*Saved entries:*
*** Block opens ***
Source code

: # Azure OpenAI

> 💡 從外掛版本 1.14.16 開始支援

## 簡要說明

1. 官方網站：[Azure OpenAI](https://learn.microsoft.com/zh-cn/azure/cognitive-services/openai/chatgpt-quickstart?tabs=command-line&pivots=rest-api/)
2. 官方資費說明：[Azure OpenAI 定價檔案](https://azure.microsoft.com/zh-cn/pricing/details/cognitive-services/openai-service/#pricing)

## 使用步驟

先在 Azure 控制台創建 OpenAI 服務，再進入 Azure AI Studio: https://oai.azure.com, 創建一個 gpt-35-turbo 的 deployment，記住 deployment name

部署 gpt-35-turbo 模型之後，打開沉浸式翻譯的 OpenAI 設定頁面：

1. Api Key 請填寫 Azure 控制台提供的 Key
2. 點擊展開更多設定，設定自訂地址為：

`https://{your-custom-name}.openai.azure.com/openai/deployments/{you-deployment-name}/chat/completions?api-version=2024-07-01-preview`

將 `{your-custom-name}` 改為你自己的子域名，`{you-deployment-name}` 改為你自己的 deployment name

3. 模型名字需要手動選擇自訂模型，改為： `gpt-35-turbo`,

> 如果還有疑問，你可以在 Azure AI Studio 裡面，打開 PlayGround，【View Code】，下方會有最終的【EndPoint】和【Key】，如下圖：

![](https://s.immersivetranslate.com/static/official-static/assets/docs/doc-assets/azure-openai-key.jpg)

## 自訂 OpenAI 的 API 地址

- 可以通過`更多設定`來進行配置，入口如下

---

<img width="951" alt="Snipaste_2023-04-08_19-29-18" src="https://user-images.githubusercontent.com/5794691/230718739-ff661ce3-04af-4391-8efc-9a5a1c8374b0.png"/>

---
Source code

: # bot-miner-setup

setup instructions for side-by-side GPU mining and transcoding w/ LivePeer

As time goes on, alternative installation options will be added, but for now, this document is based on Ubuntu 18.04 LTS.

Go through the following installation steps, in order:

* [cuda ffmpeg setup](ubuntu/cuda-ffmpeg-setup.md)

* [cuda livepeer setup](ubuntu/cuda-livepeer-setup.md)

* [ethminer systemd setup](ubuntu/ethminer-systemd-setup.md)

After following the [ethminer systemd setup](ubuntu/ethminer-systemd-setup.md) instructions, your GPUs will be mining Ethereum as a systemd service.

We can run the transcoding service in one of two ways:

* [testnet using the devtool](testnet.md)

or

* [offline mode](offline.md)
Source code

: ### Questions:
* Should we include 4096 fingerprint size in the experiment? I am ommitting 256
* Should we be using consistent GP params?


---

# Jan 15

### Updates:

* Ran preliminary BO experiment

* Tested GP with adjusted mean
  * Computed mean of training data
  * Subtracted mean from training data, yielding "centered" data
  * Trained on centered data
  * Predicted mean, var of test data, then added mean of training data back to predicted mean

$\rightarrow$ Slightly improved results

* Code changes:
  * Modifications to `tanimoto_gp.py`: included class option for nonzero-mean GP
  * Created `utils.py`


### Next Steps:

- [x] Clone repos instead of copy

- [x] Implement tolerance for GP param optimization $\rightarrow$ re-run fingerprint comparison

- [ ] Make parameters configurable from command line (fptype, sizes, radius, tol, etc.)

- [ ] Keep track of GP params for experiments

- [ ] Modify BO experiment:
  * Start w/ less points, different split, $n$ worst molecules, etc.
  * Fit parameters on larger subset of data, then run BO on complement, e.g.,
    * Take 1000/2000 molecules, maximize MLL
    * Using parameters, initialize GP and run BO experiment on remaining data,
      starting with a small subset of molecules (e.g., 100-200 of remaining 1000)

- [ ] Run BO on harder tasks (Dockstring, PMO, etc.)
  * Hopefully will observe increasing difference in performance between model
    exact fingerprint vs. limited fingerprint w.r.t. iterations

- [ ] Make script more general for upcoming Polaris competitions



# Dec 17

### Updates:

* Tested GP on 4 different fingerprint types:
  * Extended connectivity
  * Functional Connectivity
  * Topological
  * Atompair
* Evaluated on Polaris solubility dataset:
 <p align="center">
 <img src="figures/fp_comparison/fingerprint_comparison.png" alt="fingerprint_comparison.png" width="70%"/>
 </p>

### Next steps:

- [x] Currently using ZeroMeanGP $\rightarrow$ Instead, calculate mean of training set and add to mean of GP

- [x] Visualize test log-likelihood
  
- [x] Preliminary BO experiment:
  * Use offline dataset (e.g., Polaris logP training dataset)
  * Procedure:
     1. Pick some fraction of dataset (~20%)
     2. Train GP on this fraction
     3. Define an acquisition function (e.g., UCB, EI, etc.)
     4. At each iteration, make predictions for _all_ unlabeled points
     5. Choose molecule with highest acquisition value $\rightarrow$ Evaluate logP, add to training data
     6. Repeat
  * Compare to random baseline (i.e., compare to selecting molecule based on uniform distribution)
*** Block closes ***
*Problem details:*
Say how many lines of the entries hold the string "logP". Nothing but the number should be given.

*Written solution:*
2